Exercise:
Collect all lines from the records below that include the word "classes".

Source information:

BEGIN

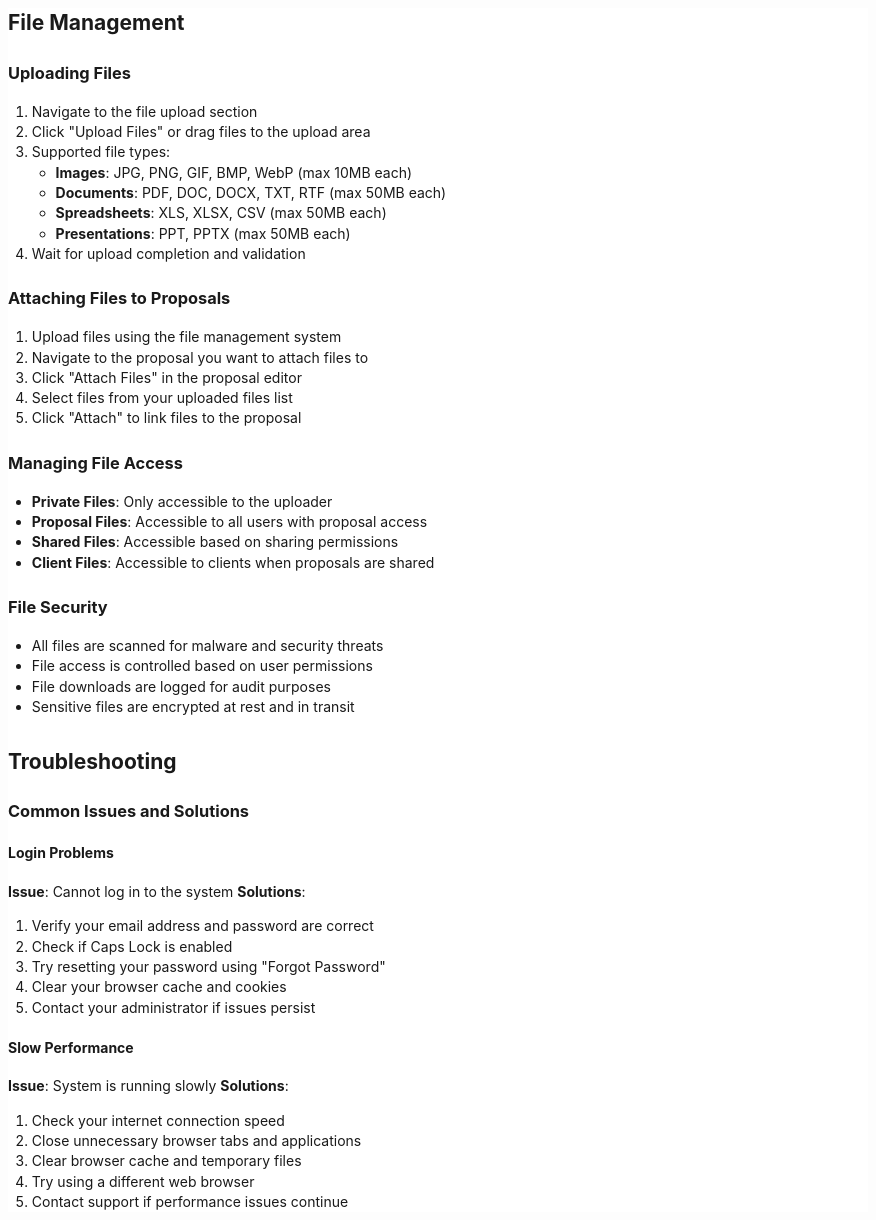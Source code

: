 ## File Management

### Uploading Files
1. Navigate to the file upload section
2. Click "Upload Files" or drag files to the upload area
3. Supported file types:
   - **Images**: JPG, PNG, GIF, BMP, WebP (max 10MB each)
   - **Documents**: PDF, DOC, DOCX, TXT, RTF (max 50MB each)
   - **Spreadsheets**: XLS, XLSX, CSV (max 50MB each)
   - **Presentations**: PPT, PPTX (max 50MB each)
4. Wait for upload completion and validation

### Attaching Files to Proposals
1. Upload files using the file management system
2. Navigate to the proposal you want to attach files to
3. Click "Attach Files" in the proposal editor
4. Select files from your uploaded files list
5. Click "Attach" to link files to the proposal

### Managing File Access
- **Private Files**: Only accessible to the uploader
- **Proposal Files**: Accessible to all users with proposal access
- **Shared Files**: Accessible based on sharing permissions
- **Client Files**: Accessible to clients when proposals are shared

### File Security
- All files are scanned for malware and security threats
- File access is controlled based on user permissions
- File downloads are logged for audit purposes
- Sensitive files are encrypted at rest and in transit

## Troubleshooting

### Common Issues and Solutions

#### Login Problems
**Issue**: Cannot log in to the system
**Solutions**:
1. Verify your email address and password are correct
2. Check if Caps Lock is enabled
3. Try resetting your password using "Forgot Password"
4. Clear your browser cache and cookies
5. Contact your administrator if issues persist

#### Slow Performance
**Issue**: System is running slowly
**Solutions**:
1. Check your internet connection speed
2. Close unnecessary browser tabs and applications
3. Clear browser cache and temporary files
4. Try using a different web browser
5. Contact support if performance issues continue
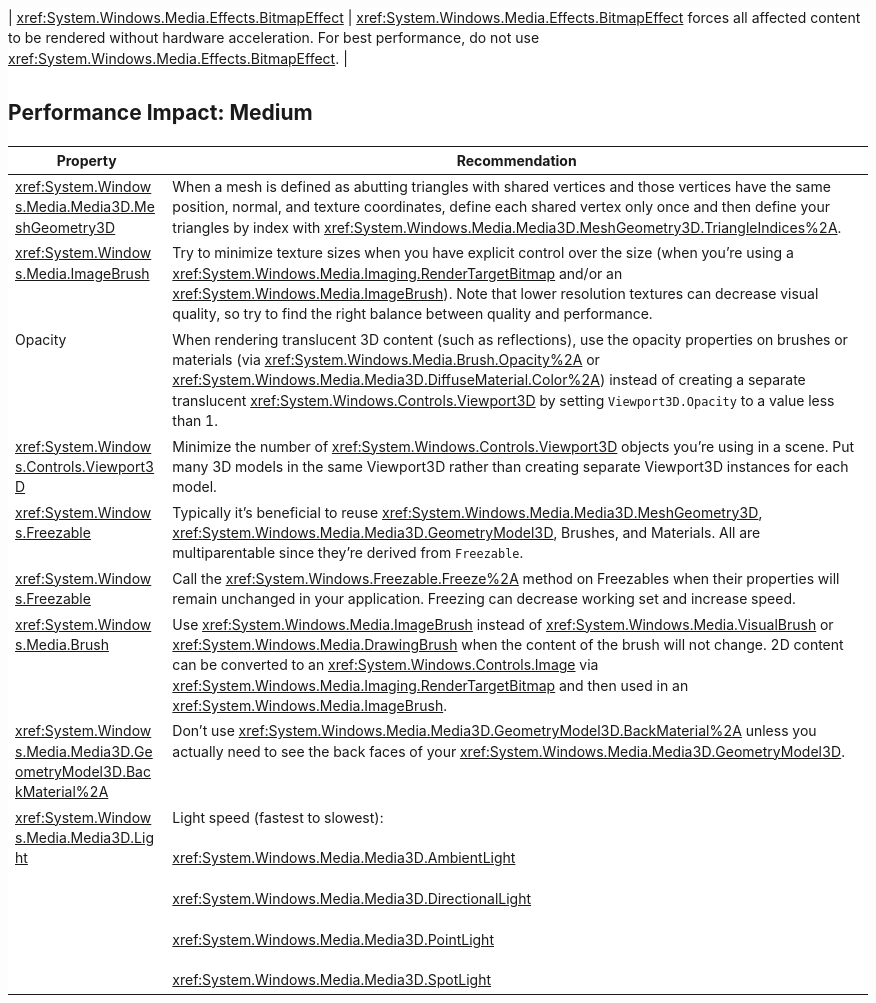 |   <xref:System.Windows.Media.Effects.BitmapEffect>   |                                                                                                                                                                                                                                                                                                                                                                             <xref:System.Windows.Media.Effects.BitmapEffect> forces all affected content to be rendered without hardware acceleration.  For best performance, do not use <xref:System.Windows.Media.Effects.BitmapEffect>.                                                                                                                                                                                                                                                                                                                                                                             |

## Performance Impact: Medium  


|                              Property                               |                                                                                                                                                                                     Recommendation                                                                                                                                                                                      |
|---------------------------------------------------------------------|-----------------------------------------------------------------------------------------------------------------------------------------------------------------------------------------------------------------------------------------------------------------------------------------------------------------------------------------------------------------------------------------|
|         <xref:System.Windows.Media.Media3D.MeshGeometry3D>          |                                          When a mesh is defined as abutting triangles with shared vertices and those vertices have the same position, normal, and texture coordinates, define each shared vertex only once and then define your triangles by index with <xref:System.Windows.Media.Media3D.MeshGeometry3D.TriangleIndices%2A>.                                          |
|               <xref:System.Windows.Media.ImageBrush>                |                      Try to minimize texture sizes when you have explicit control over the size (when you’re using a <xref:System.Windows.Media.Imaging.RenderTargetBitmap> and/or an <xref:System.Windows.Media.ImageBrush>).  Note that lower resolution textures can decrease visual quality, so try to find the right balance between quality and performance.                      |
|                               Opacity                               |     When rendering translucent 3D content (such as reflections), use the opacity properties on brushes or materials (via <xref:System.Windows.Media.Brush.Opacity%2A> or <xref:System.Windows.Media.Media3D.DiffuseMaterial.Color%2A>) instead of creating a separate translucent <xref:System.Windows.Controls.Viewport3D> by setting `Viewport3D.Opacity` to a value less than 1.     |
|              <xref:System.Windows.Controls.Viewport3D>              |                                                                                     Minimize the number of <xref:System.Windows.Controls.Viewport3D> objects you’re using in a scene.  Put many 3D models in the same Viewport3D rather than creating separate Viewport3D instances for each model.                                                                                     |
|                   <xref:System.Windows.Freezable>                   |                                                                          Typically it’s beneficial to reuse <xref:System.Windows.Media.Media3D.MeshGeometry3D>, <xref:System.Windows.Media.Media3D.GeometryModel3D>, Brushes, and Materials.  All are multiparentable since they’re derived from `Freezable`.                                                                           |
|                   <xref:System.Windows.Freezable>                   |                                                                                             Call the <xref:System.Windows.Freezable.Freeze%2A> method on Freezables when their properties will remain unchanged in your application.  Freezing can decrease working set and increase speed.                                                                                             |
|                  <xref:System.Windows.Media.Brush>                  | Use <xref:System.Windows.Media.ImageBrush> instead of <xref:System.Windows.Media.VisualBrush> or <xref:System.Windows.Media.DrawingBrush> when the content of the brush will not change.  2D content can be converted to an <xref:System.Windows.Controls.Image> via <xref:System.Windows.Media.Imaging.RenderTargetBitmap> and then used in an <xref:System.Windows.Media.ImageBrush>. |
| <xref:System.Windows.Media.Media3D.GeometryModel3D.BackMaterial%2A> |                                                                                                Don’t use <xref:System.Windows.Media.Media3D.GeometryModel3D.BackMaterial%2A> unless you actually need to see the back faces of your <xref:System.Windows.Media.Media3D.GeometryModel3D>.                                                                                                |
|              <xref:System.Windows.Media.Media3D.Light>              |                                                  Light speed (fastest to slowest):<br /><br /> <xref:System.Windows.Media.Media3D.AmbientLight><br /><br /> <xref:System.Windows.Media.Media3D.DirectionalLight><br /><br /> <xref:System.Windows.Media.Media3D.PointLight><br /><br /> <xref:System.Windows.Media.Media3D.SpotLight>                                                   |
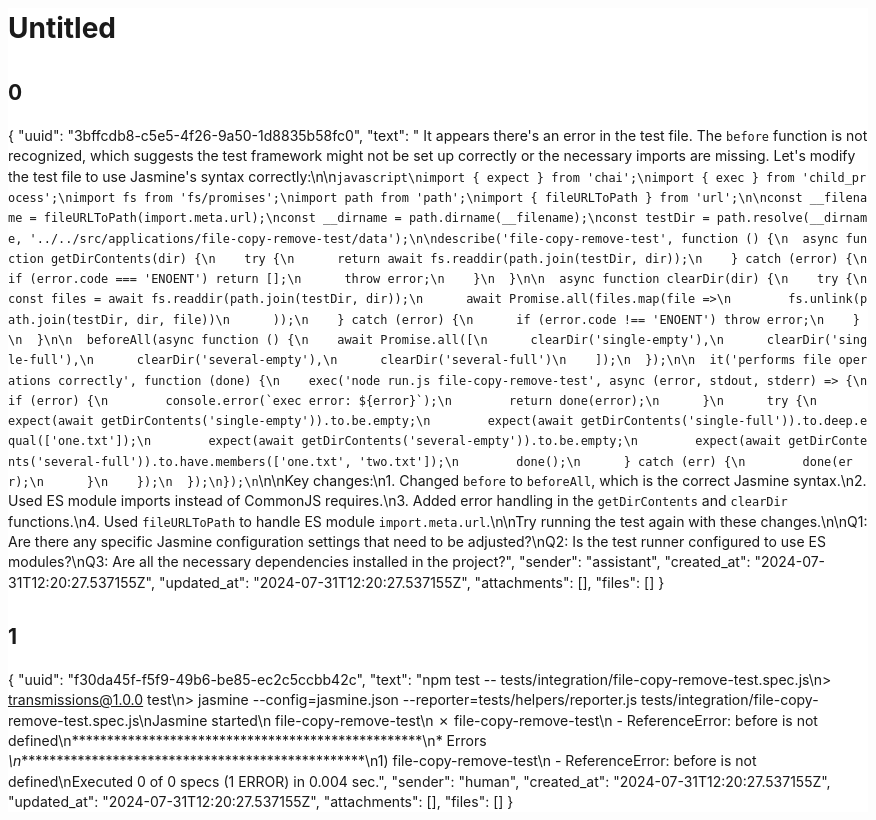 # Untitled

## 0

{
  "uuid": "3bffcdb8-c5e5-4f26-9a50-1d8835b58fc0",
  "text": " It appears there's an error in the test file. The `before` function is not recognized, which suggests the test framework might not be set up correctly or the necessary imports are missing. Let's modify the test file to use Jasmine's syntax correctly:\n\n```javascript\nimport { expect } from 'chai';\nimport { exec } from 'child_process';\nimport fs from 'fs/promises';\nimport path from 'path';\nimport { fileURLToPath } from 'url';\n\nconst __filename = fileURLToPath(import.meta.url);\nconst __dirname = path.dirname(__filename);\nconst testDir = path.resolve(__dirname, '../../src/applications/file-copy-remove-test/data');\n\ndescribe('file-copy-remove-test', function () {\n  async function getDirContents(dir) {\n    try {\n      return await fs.readdir(path.join(testDir, dir));\n    } catch (error) {\n      if (error.code === 'ENOENT') return [];\n      throw error;\n    }\n  }\n\n  async function clearDir(dir) {\n    try {\n      const files = await fs.readdir(path.join(testDir, dir));\n      await Promise.all(files.map(file =>\n        fs.unlink(path.join(testDir, dir, file))\n      ));\n    } catch (error) {\n      if (error.code !== 'ENOENT') throw error;\n    }\n  }\n\n  beforeAll(async function () {\n    await Promise.all([\n      clearDir('single-empty'),\n      clearDir('single-full'),\n      clearDir('several-empty'),\n      clearDir('several-full')\n    ]);\n  });\n\n  it('performs file operations correctly', function (done) {\n    exec('node run.js file-copy-remove-test', async (error, stdout, stderr) => {\n      if (error) {\n        console.error(`exec error: ${error}`);\n        return done(error);\n      }\n      try {\n        expect(await getDirContents('single-empty')).to.be.empty;\n        expect(await getDirContents('single-full')).to.deep.equal(['one.txt']);\n        expect(await getDirContents('several-empty')).to.be.empty;\n        expect(await getDirContents('several-full')).to.have.members(['one.txt', 'two.txt']);\n        done();\n      } catch (err) {\n        done(err);\n      }\n    });\n  });\n});\n```\n\nKey changes:\n1. Changed `before` to `beforeAll`, which is the correct Jasmine syntax.\n2. Used ES module imports instead of CommonJS requires.\n3. Added error handling in the `getDirContents` and `clearDir` functions.\n4. Used `fileURLToPath` to handle ES module `import.meta.url`.\n\nTry running the test again with these changes.\n\nQ1: Are there any specific Jasmine configuration settings that need to be adjusted?\nQ2: Is the test runner configured to use ES modules?\nQ3: Are all the necessary dependencies installed in the project?",
  "sender": "assistant",
  "created_at": "2024-07-31T12:20:27.537155Z",
  "updated_at": "2024-07-31T12:20:27.537155Z",
  "attachments": [],
  "files": []
}

## 1

{
  "uuid": "f30da45f-f5f9-49b6-be85-ec2c5ccbb42c",
  "text": "npm test -- tests/integration/file-copy-remove-test.spec.js\n> transmissions@1.0.0 test\n> jasmine --config=jasmine.json --reporter=tests/helpers/reporter.js tests/integration/file-copy-remove-test.spec.js\nJasmine started\n  file-copy-remove-test\n    ✗ file-copy-remove-test\n      - ReferenceError: before is not defined\n**************************************************\n*                     Errors                     *\n**************************************************\n1) file-copy-remove-test\n  - ReferenceError: before is not defined\nExecuted 0 of 0 specs (1 ERROR) in 0.004 sec.",
  "sender": "human",
  "created_at": "2024-07-31T12:20:27.537155Z",
  "updated_at": "2024-07-31T12:20:27.537155Z",
  "attachments": [],
  "files": []
}
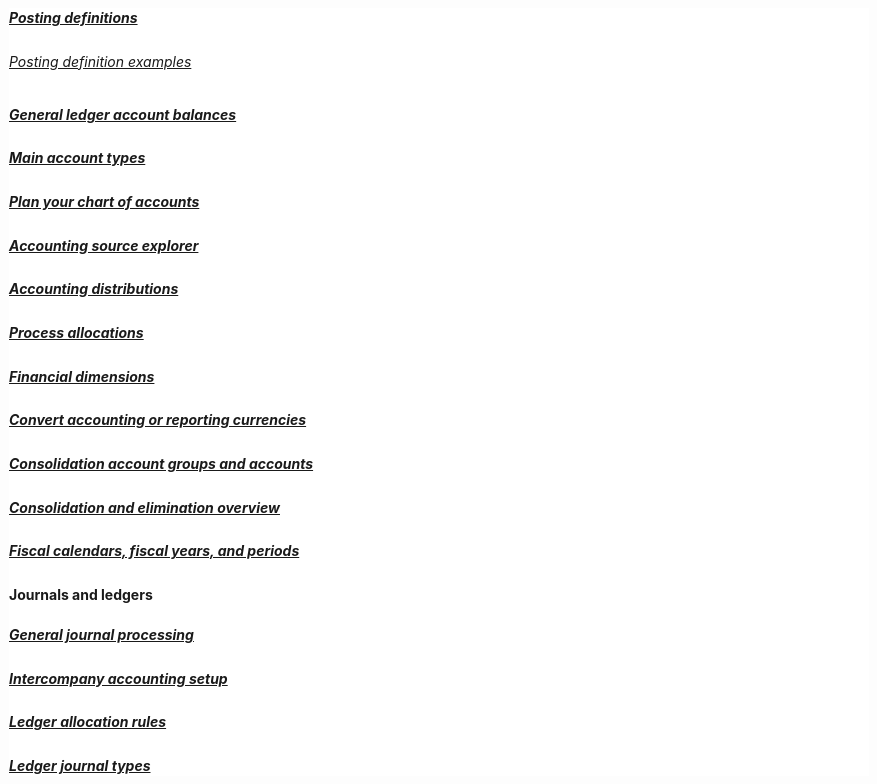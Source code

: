 ##### [Posting definitions](/dynamics365/unified-operations/financials/general-ledger/posting-definitions?toc=/dynamics365/unified-operations/talent/toc.json)
###### [Posting definition examples ](/dynamics365/unified-operations/financials/general-ledger/example-posting-definitions?toc=/dynamics365/unified-operations/talent/toc.json)
##### [General ledger account balances](/dynamics365/unified-operations/financials/general-ledger/general-ledger-account-balances?toc=/dynamics365/unified-operations/talent/toc.json)
##### [Main account types](/dynamics365/unified-operations/financials/general-ledger/main-account-types?toc=/dynamics365/unified-operations/talent/toc.json)
##### [Plan your chart of accounts](/dynamics365/unified-operations/financials/general-ledger/plan-chart-of-accounts?toc=/dynamics365/unified-operations/talent/toc.json)
##### [Accounting source explorer](/dynamics365/unified-operations/financials/accounts-payable/accounting-source-explorer?toc=/dynamics365/unified-operations/talent/toc.json)
##### [Accounting distributions](/dynamics365/unified-operations/financials/accounts-payable/accounting-distributions?toc=/dynamics365/unified-operations/talent/toc.json)
##### [Process allocations](/dynamics365/unified-operations/financials/general-ledger/process-allocations?toc=/dynamics365/unified-operations/talent/toc.json)
##### [Financial dimensions](/dynamics365/unified-operations/financials/general-ledger/financial-dimensions?toc=/dynamics365/unified-operations/talent/toc.json)
##### [Convert accounting or reporting currencies](/dynamics365/unified-operations/financials/general-ledger/convert-accounting-reporting-currencies?toc=/dynamics365/unified-operations/talent/toc.json)
##### [Consolidation account groups and accounts](/dynamics365/unified-operations/financials/budgeting/consolidation-account-groups-consolidation-accounts?toc=/dynamics365/unified-operations/talent/toc.json)
##### [Consolidation and elimination overview](/dynamics365/unified-operations/financials/budgeting/consolidation-elimination-overview?toc=/dynamics365/unified-operations/talent/toc.json)
##### [Fiscal calendars, fiscal years, and periods](/dynamics365/unified-operations/financials/budgeting/fiscal-calendars-fiscal-years-periods?toc=/dynamics365/unified-operations/talent/toc.json)
#### Journals and ledgers
##### [General journal processing](/dynamics365/unified-operations/financials/general-ledger/general-journal-processing?toc=/dynamics365/unified-operations/talent/toc.json)
##### [Intercompany accounting setup](/dynamics365/unified-operations/financials/general-ledger/intercompany-accounting-setup?toc=/dynamics365/unified-operations/talent/toc.json)
##### [Ledger allocation rules](/dynamics365/unified-operations/financials/general-ledger/ledger-allocation-rules?toc=/dynamics365/unified-operations/talent/toc.json)
##### [Ledger journal types](/dynamics365/unified-operations/financials/general-ledger/ledger-journal-types?toc=/dynamics365/unified-operations/talent/toc.json)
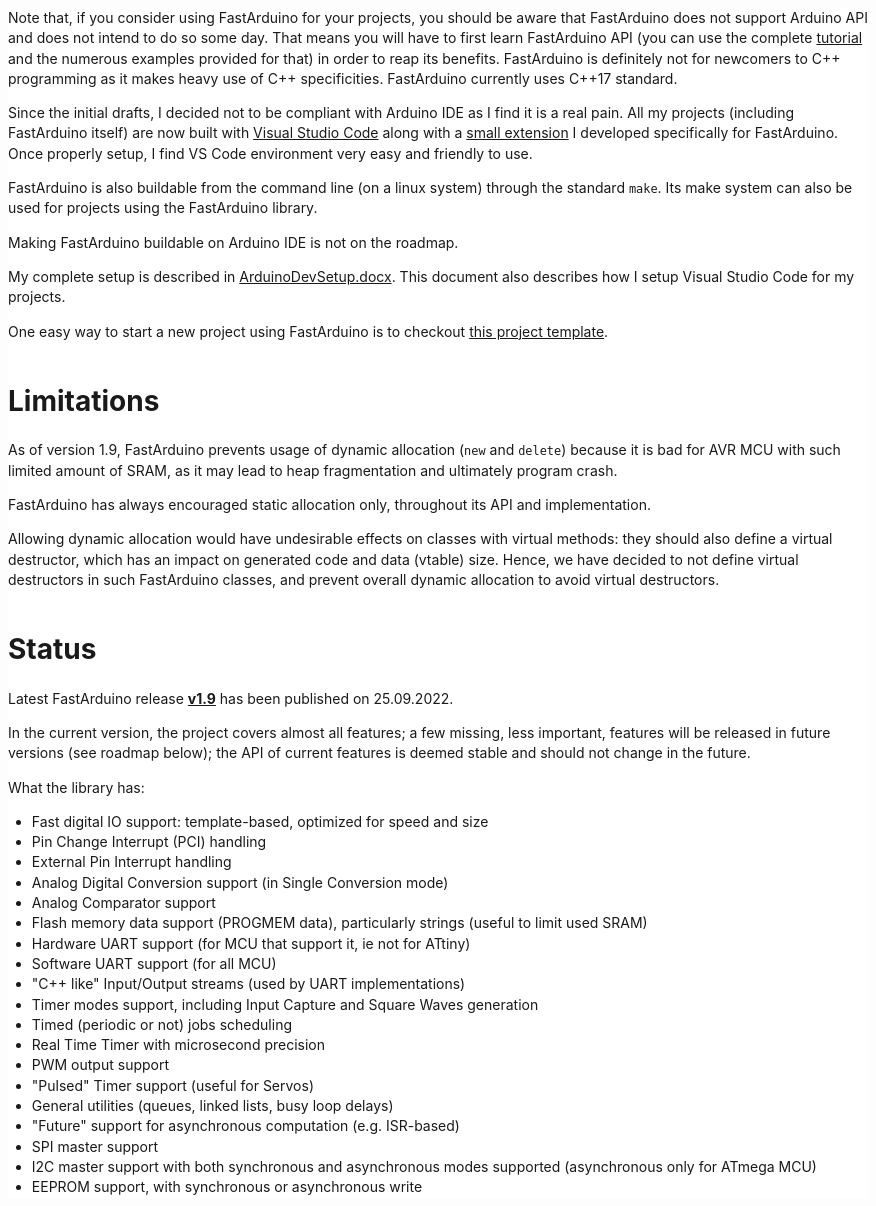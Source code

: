 Note that, if you consider using FastArduino for your projects, you should be aware that FastArduino does not support Arduino API and does not intend to do so some day. That means you will have to first learn FastArduino API (you can use the complete [tutorial](http://jfpoilpret.github.io/fast-arduino-lib/tutorial.html) and the numerous examples provided for that) in order to reap its benefits. FastArduino is definitely not for newcomers to C++ programming as it makes heavy use of C++ specificities. FastArduino currently uses C++17 standard.

Since the initial drafts, I decided not to be compliant with Arduino IDE as I find it is a real pain. All my projects (including FastArduino itself) are now built with [Visual Studio Code](https://code.visualstudio.com/) along with a [small extension](https://github.com/jfpoilpret/vscode-fastarduino) I developed specifically for FastArduino. Once properly setup, I find VS Code environment very easy and friendly to use.

FastArduino is also buildable from the command line (on a linux system) through the standard `make`. Its make system can also be used for projects using the FastArduino library.

Making FastArduino buildable on Arduino IDE is not on the roadmap.

My complete setup is described in [ArduinoDevSetup.docx](basedoc/ArduinoDevSetup.docx). This document also describes how I setup Visual Studio Code for my projects.

One easy way to start a new project using FastArduino is to checkout [this project template](https://github.com/jfpoilpret/fastarduino-project-template).

Limitations
===========

As of version 1.9, FastArduino prevents usage of dynamic allocation (`new` and `delete`) because it is bad for AVR MCU with such limited amount of SRAM, as it may lead to heap fragmentation and ultimately program crash.

FastArduino has always encouraged static allocation only, throughout its API and implementation.

Allowing dynamic allocation would have undesirable effects on classes with virtual methods: they should also define a virtual destructor, which has an impact on generated code and data (vtable) size.
Hence, we have decided to not define virtual destructors in such FastArduino classes, and prevent overall dynamic allocation to avoid virtual destructors.

Status
======

Latest FastArduino release [**v1.9**](https://github.com/jfpoilpret/fast-arduino-lib/releases/tag/v1.9) has been published on 25.09.2022.

In the current version, the project covers almost all features; a few missing, less important, features will be released in future versions (see roadmap below); the API of current features is deemed stable and should not change in the future.

What the library has:

- Fast digital IO support: template-based, optimized for speed and size
- Pin Change Interrupt (PCI) handling
- External Pin Interrupt handling
- Analog Digital Conversion support (in Single Conversion mode)
- Analog Comparator support
- Flash memory data support (PROGMEM data), particularly strings (useful to limit used SRAM)
- Hardware UART support (for MCU that support it, ie not for ATtiny)
- Software UART support (for all MCU)
- "C++ like" Input/Output streams (used by UART implementations)
- Timer modes support, including Input Capture and Square Waves generation
- Timed (periodic or not) jobs scheduling
- Real Time Timer with microsecond precision
- PWM output support
- "Pulsed" Timer support (useful for Servos)
- General utilities (queues, linked lists, busy loop delays)
- "Future" support for asynchronous computation (e.g. ISR-based)
- SPI master support
- I2C master support with both synchronous and asynchronous modes supported (asynchronous only for ATmega MCU)
- EEPROM support, with synchronous or asynchronous write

END

Written response:
Allowing dynamic allocation would have undesirable effects on classes with virtual methods: they should also define a virtual destructor, which has an impact on generated code and data (vtable) size.
Hence, we have decided to not define virtual destructors in such FastArduino classes, and prevent overall dynamic allocation to avoid virtual destructors.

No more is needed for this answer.